Chester Carlson invented Xerography. As in Xerox machines/copiers. They aren’t the sexiest of inventions, but trillions of copies are made a year for a good reason. The modern world couldn’t exist without them.

Yet, between 1938 and 1944, over 20 groups turned down his invention, saying they just didn’t get it, including IBM and the US Navy. He finally lucked his way into finding a small company in Rochester NY that was interested, and what would become Xerox was born.

The invention was so out of the blue and unique at its time (most attempts at copying were using chemical photography) that if Carlson was just a little less lucky, his crappy salesmanship could’ve made modern offices continue using hand-copying for decades.

“Electrophotography had practically no foundation in previous scientific work. Chet put together a rather odd lot of phenomena, each of which was obscure in itself and none of which had previously been related in anyone’s thinking. The result was the biggest thing in imaging since the coming of photography itself. Furthermore, he did it entirely without the help of a favorable scientific climate. There are dozens of instances of simultaneous discovery down through scientific history, but no one came anywhere near being simultaneous with Chet. I’m as amazed by his discovery now as I was when I first heard of it.”
— Dr. Harold E. Clark, Battelle Memorial Institute, New Yorker, 1967

The road to Carlson’s success—or that for xerography’s success—had been long and filled with failure. He was turned down for funding by more than twenty companies between 1939 and 1944. He tried for some time to sell the invention to International Business Machines (IBM), the great vendor of office equipment, but no one at the company saw merit in the concept—it is not clear that anyone at IBM even ‘understood’ the concept. His next-to-last attempt to garner the interest—and funds—he needed to commercialize the physics was a meeting with the Department of the Navy. The Navy had a specific interest in the production of dry copies, but they did not “see” what Carlson saw.

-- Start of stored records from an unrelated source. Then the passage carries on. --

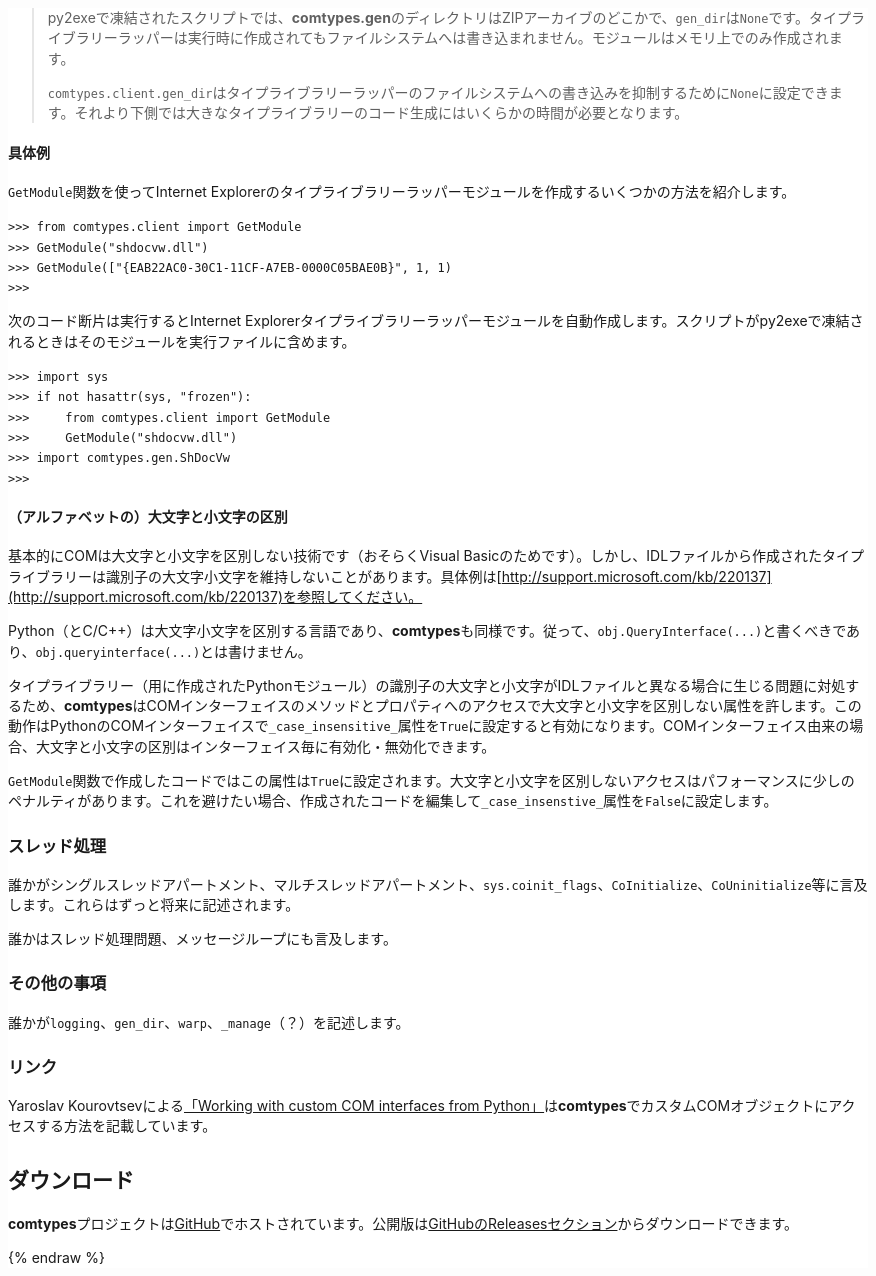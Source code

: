 > py2exeで凍結されたスクリプトでは、**comtypes.gen**のディレクトリはZIPアーカイブのどこかで、`gen_dir`は`None`です。タイプライブラリーラッパーは実行時に作成されてもファイルシステムへは書き込まれません。モジュールはメモリ上でのみ作成されます。
> 
> `comtypes.client.gen_dir`はタイプライブラリーラッパーのファイルシステムへの書き込みを抑制するために`None`に設定できます。それより下側では大きなタイプライブラリーのコード生成にはいくらかの時間が必要となります。

#### 具体例

`GetModule`関数を使ってInternet Explorerのタイプライブラリーラッパーモジュールを作成するいくつかの方法を紹介します。

```pycon
>>> from comtypes.client import GetModule
>>> GetModule("shdocvw.dll")
>>> GetModule(["{EAB22AC0-30C1-11CF-A7EB-0000C05BAE0B}", 1, 1)
>>>
```

次のコード断片は実行するとInternet Explorerタイプライブラリーラッパーモジュールを自動作成します。スクリプトがpy2exeで凍結されるときはそのモジュールを実行ファイルに含めます。

```pycon
>>> import sys
>>> if not hasattr(sys, "frozen"):
>>>     from comtypes.client import GetModule
>>>     GetModule("shdocvw.dll")
>>> import comtypes.gen.ShDocVw
>>>
```

#### （アルファベットの）大文字と小文字の区別

基本的にCOMは大文字と小文字を区別しない技術です（おそらくVisual Basicのためです）。しかし、IDLファイルから作成されたタイプライブラリーは識別子の大文字小文字を維持しないことがあります。具体例は[http://support.microsoft.com/kb/220137](http://support.microsoft.com/kb/220137)を参照してください。

Python（とC/C++）は大文字小文字を区別する言語であり、**comtypes**も同様です。従って、`obj.QueryInterface(...)`と書くべきであり、`obj.queryinterface(...)`とは書けません。

タイプライブラリー（用に作成されたPythonモジュール）の識別子の大文字と小文字がIDLファイルと異なる場合に生じる問題に対処するため、**comtypes**はCOMインターフェイスのメソッドとプロパティへのアクセスで大文字と小文字を区別しない属性を許します。この動作はPythonのCOMインターフェイスで`_case_insensitive_`属性を`True`に設定すると有効になります。COMインターフェイス由来の場合、大文字と小文字の区別はインターフェイス毎に有効化・無効化できます。

`GetModule`関数で作成したコードではこの属性は`True`に設定されます。大文字と小文字を区別しないアクセスはパフォーマンスに少しのペナルティがあります。これを避けたい場合、作成されたコードを編集して`_case_insenstive_`属性を`False`に設定します。

### スレッド処理

誰かがシングルスレッドアパートメント、マルチスレッドアパートメント、`sys.coinit_flags`、`CoInitialize`、`CoUninitialize`等に言及します。これらはずっと将来に記述されます。

誰かはスレッド処理問題、メッセージループにも言及します。

### その他の事項

誰かが`logging`、`gen_dir`、`warp`、`_manage`（？）を記述します。

### リンク

Yaroslav Kourovtsevによる[「Working with custom COM interfaces from Python」](http://www.codeproject.com/KB/COM/python-comtypes-interop.aspx)は**comtypes**でカスタムCOMオブジェクトにアクセスする方法を記載しています。

## ダウンロード

**comtypes**プロジェクトは[GitHub](https://github.com/enthought/comtypes)でホストされています。公開版は[GitHubのReleasesセクション](https://github.com/enthought/comtypes/releases)からダウンロードできます。

{% endraw %}
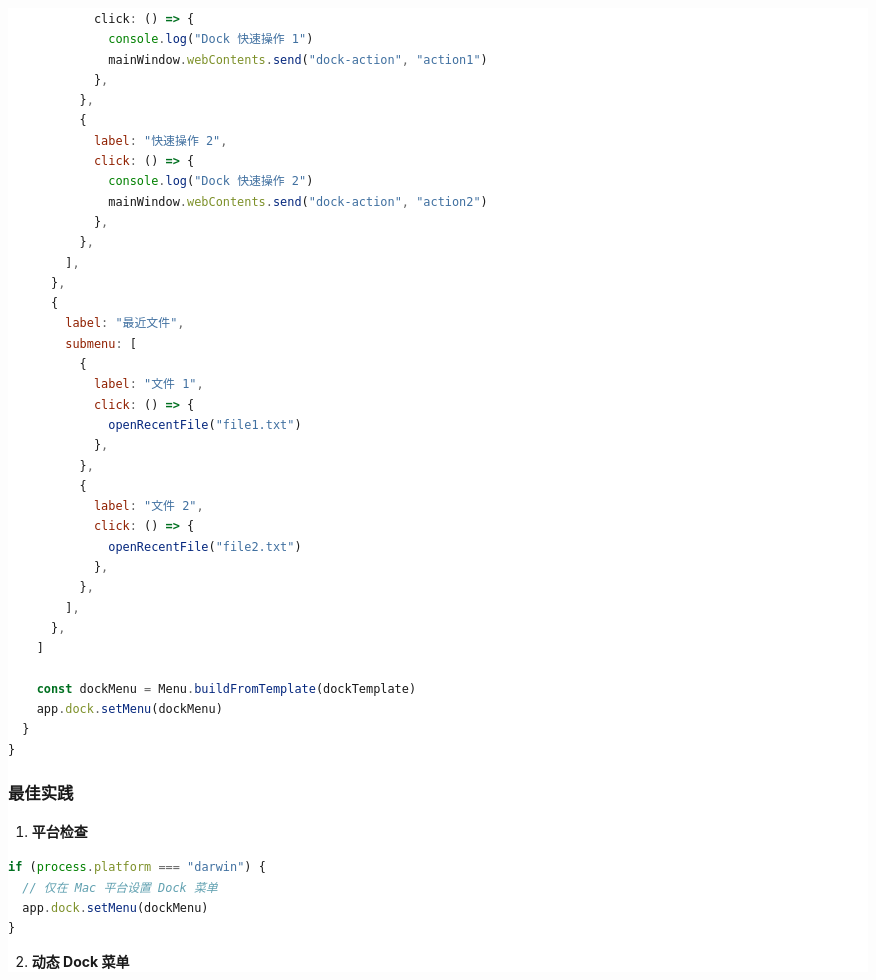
 ```javascript
            click: () => {
              console.log("Dock 快速操作 1")
              mainWindow.webContents.send("dock-action", "action1")
            },
          },
          {
            label: "快速操作 2",
            click: () => {
              console.log("Dock 快速操作 2")
              mainWindow.webContents.send("dock-action", "action2")
            },
          },
        ],
      },
      {
        label: "最近文件",
        submenu: [
          {
            label: "文件 1",
            click: () => {
              openRecentFile("file1.txt")
            },
          },
          {
            label: "文件 2",
            click: () => {
              openRecentFile("file2.txt")
            },
          },
        ],
      },
    ]

    const dockMenu = Menu.buildFromTemplate(dockTemplate)
    app.dock.setMenu(dockMenu)
  }
}
```

### 最佳实践

1. **平台检查**

```javascript
if (process.platform === "darwin") {
  // 仅在 Mac 平台设置 Dock 菜单
  app.dock.setMenu(dockMenu)
}
```

2. **动态 Dock 菜单**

Carlson obtained the first of many patents for the xerographic process and tried unsuccessfully to interest someone in developing and marketing his invention. More than 20 companies turned him down. Finally, in 1944, he persuaded Battelle Memorial Institute, Columbus, Ohio, a nonprofit industrial research organization, to undertake developmental work. In 1947 a small firm in Rochester, N.Y., the Haloid Company (later the Xerox Corporation), obtained the commercial rights to xerography, and 11 years later Xerox introduced its first office copier.